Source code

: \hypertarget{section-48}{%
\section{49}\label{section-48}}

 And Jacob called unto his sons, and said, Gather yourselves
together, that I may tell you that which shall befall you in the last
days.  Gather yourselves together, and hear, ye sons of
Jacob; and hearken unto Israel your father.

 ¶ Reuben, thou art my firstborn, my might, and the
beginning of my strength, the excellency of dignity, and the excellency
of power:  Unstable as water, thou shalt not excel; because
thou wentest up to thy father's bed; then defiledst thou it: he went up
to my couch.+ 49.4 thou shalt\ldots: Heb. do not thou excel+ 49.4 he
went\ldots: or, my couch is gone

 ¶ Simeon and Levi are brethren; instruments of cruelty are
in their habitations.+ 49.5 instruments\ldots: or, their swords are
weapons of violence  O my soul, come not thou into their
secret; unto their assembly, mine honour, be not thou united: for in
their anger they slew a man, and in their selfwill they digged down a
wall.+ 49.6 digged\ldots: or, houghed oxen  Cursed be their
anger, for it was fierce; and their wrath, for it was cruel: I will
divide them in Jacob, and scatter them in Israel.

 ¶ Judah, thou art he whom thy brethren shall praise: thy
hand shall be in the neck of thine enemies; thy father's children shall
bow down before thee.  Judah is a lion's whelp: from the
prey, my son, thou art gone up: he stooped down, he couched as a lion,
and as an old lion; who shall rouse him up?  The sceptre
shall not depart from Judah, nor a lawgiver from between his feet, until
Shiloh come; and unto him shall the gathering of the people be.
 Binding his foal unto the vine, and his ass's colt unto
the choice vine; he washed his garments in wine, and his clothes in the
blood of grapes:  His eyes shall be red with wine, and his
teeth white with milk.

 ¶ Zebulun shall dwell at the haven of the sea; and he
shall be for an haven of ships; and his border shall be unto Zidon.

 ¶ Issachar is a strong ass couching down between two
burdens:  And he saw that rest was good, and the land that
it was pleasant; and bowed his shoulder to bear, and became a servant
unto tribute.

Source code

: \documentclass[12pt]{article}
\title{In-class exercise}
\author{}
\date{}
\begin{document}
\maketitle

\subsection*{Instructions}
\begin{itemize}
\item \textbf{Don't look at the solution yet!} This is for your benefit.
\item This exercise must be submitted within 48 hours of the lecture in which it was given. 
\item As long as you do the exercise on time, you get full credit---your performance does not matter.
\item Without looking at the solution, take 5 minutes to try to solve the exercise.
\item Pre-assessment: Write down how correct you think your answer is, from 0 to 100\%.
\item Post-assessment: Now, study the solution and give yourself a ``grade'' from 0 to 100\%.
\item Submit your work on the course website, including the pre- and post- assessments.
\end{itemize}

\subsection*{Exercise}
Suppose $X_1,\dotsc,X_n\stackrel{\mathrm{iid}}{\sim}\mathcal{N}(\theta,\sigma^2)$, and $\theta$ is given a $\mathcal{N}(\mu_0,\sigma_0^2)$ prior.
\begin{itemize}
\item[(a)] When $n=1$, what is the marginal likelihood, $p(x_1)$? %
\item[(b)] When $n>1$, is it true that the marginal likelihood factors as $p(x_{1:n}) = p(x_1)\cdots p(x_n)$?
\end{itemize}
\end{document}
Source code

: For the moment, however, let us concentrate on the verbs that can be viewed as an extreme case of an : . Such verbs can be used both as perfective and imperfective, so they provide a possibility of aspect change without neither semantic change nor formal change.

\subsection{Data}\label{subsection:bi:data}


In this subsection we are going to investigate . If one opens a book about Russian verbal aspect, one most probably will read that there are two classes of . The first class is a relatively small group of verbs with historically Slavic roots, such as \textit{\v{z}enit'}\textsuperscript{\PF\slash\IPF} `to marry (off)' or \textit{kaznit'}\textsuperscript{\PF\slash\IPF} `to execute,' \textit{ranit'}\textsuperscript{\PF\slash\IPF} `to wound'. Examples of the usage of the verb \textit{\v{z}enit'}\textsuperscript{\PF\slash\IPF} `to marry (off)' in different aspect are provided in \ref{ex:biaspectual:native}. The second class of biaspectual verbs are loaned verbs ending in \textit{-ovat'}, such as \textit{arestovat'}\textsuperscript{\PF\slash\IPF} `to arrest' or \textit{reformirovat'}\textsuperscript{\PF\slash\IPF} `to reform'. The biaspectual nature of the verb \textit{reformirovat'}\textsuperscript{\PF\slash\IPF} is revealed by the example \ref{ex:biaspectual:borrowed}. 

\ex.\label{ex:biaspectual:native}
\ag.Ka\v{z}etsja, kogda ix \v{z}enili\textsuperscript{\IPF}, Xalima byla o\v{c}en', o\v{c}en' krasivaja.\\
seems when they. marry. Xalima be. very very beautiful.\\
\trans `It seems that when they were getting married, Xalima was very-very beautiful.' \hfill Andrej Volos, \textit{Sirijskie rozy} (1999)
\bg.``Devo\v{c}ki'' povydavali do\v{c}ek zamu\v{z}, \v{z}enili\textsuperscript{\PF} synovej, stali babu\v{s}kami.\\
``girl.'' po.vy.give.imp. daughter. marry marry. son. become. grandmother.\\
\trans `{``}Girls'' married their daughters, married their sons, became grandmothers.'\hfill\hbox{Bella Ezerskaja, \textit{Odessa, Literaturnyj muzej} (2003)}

▶ **YOUR TASK**
Transcribe every line of the records, keeping each one exact.

▶ **TASK RESPONSE**
Source code

: \hypertarget{section-48}{%
\section{49}\label{section-48}}

 And Jacob called unto his sons, and said, Gather yourselves
together, that I may tell you that which shall befall you in the last
days.  Gather yourselves together, and hear, ye sons of
Jacob; and hearken unto Israel your father.

 ¶ Reuben, thou art my firstborn, my might, and the
beginning of my strength, the excellency of dignity, and the excellency
of power:  Unstable as water, thou shalt not excel; because
thou wentest up to thy father's bed; then defiledst thou it: he went up
to my couch.+ 49.4 thou shalt\ldots: Heb. do not thou excel+ 49.4 he
went\ldots: or, my couch is gone

 ¶ Simeon and Levi are brethren; instruments of cruelty are
in their habitations.+ 49.5 instruments\ldots: or, their swords are
weapons of violence  O my soul, come not thou into their
secret; unto their assembly, mine honour, be not thou united: for in
their anger they slew a man, and in their selfwill they digged down a
wall.+ 49.6 digged\ldots: or, houghed oxen  Cursed be their
anger, for it was fierce; and their wrath, for it was cruel: I will
divide them in Jacob, and scatter them in Israel.

 ¶ Judah, thou art he whom thy brethren shall praise: thy
hand shall be in the neck of thine enemies; thy father's children shall
bow down before thee.  Judah is a lion's whelp: from the
prey, my son, thou art gone up: he stooped down, he couched as a lion,
and as an old lion; who shall rouse him up?  The sceptre
shall not depart from Judah, nor a lawgiver from between his feet, until
Shiloh come; and unto him shall the gathering of the people be.
 Binding his foal unto the vine, and his ass's colt unto
the choice vine; he washed his garments in wine, and his clothes in the
blood of grapes:  His eyes shall be red with wine, and his
teeth white with milk.

 ¶ Zebulun shall dwell at the haven of the sea; and he
shall be for an haven of ships; and his border shall be unto Zidon.

 ¶ Issachar is a strong ass couching down between two
burdens:  And he saw that rest was good, and the land that
it was pleasant; and bowed his shoulder to bear, and became a servant
unto tribute.

Source code

: \documentclass[12pt]{article}
\title{In-class exercise}
\author{}
\date{}
\begin{document}
\maketitle

\subsection*{Instructions}
\begin{itemize}
\item \textbf{Don't look at the solution yet!} This is for your benefit.
\item This exercise must be submitted within 48 hours of the lecture in which it was given. 
\item As long as you do the exercise on time, you get full credit---your performance does not matter.
\item Without looking at the solution, take 5 minutes to try to solve the exercise.
\item Pre-assessment: Write down how correct you think your answer is, from 0 to 100\%.
\item Post-assessment: Now, study the solution and give yourself a ``grade'' from 0 to 100\%.
\item Submit your work on the course website, including the pre- and post- assessments.
\end{itemize}

\subsection*{Exercise}
Suppose $X_1,\dotsc,X_n\stackrel{\mathrm{iid}}{\sim}\mathcal{N}(\theta,\sigma^2)$, and $\theta$ is given a $\mathcal{N}(\mu_0,\sigma_0^2)$ prior.
\begin{itemize}
\item[(a)] When $n=1$, what is the marginal likelihood, $p(x_1)$? %
\item[(b)] When $n>1$, is it true that the marginal likelihood factors as $p(x_{1:n}) = p(x_1)\cdots p(x_n)$?
\end{itemize}
\end{document}
Source code

: For the moment, however, let us concentrate on the verbs that can be viewed as an extreme case of an : . Such verbs can be used both as perfective and imperfective, so they provide a possibility of aspect change without neither semantic change nor formal change.

\subsection{Data}\label{subsection:bi:data}


In this subsection we are going to investigate . If one opens a book about Russian verbal aspect, one most probably will read that there are two classes of . The first class is a relatively small group of verbs with historically Slavic roots, such as \textit{\v{z}enit'}\textsuperscript{\PF\slash\IPF} `to marry (off)' or \textit{kaznit'}\textsuperscript{\PF\slash\IPF} `to execute,' \textit{ranit'}\textsuperscript{\PF\slash\IPF} `to wound'. Examples of the usage of the verb \textit{\v{z}enit'}\textsuperscript{\PF\slash\IPF} `to marry (off)' in different aspect are provided in \ref{ex:biaspectual:native}. The second class of biaspectual verbs are loaned verbs ending in \textit{-ovat'}, such as \textit{arestovat'}\textsuperscript{\PF\slash\IPF} `to arrest' or \textit{reformirovat'}\textsuperscript{\PF\slash\IPF} `to reform'. The biaspectual nature of the verb \textit{reformirovat'}\textsuperscript{\PF\slash\IPF} is revealed by the example \ref{ex:biaspectual:borrowed}. 

\ex.\label{ex:biaspectual:native}
\ag.Ka\v{z}etsja, kogda ix \v{z}enili\textsuperscript{\IPF}, Xalima byla o\v{c}en', o\v{c}en' krasivaja.\\
seems when they. marry. Xalima be. very very beautiful.\\
\trans `It seems that when they were getting married, Xalima was very-very beautiful.' \hfill Andrej Volos, \textit{Sirijskie rozy} (1999)
\bg.``Devo\v{c}ki'' povydavali do\v{c}ek zamu\v{z}, \v{z}enili\textsuperscript{\PF} synovej, stali babu\v{s}kami.\\
``girl.'' po.vy.give.imp. daughter. marry marry. son. become. grandmother.\\
\trans `{``}Girls'' married their daughters, married their sons, became grandmothers.'\hfill\hbox{Bella Ezerskaja, \textit{Odessa, Literaturnyj muzej} (2003)}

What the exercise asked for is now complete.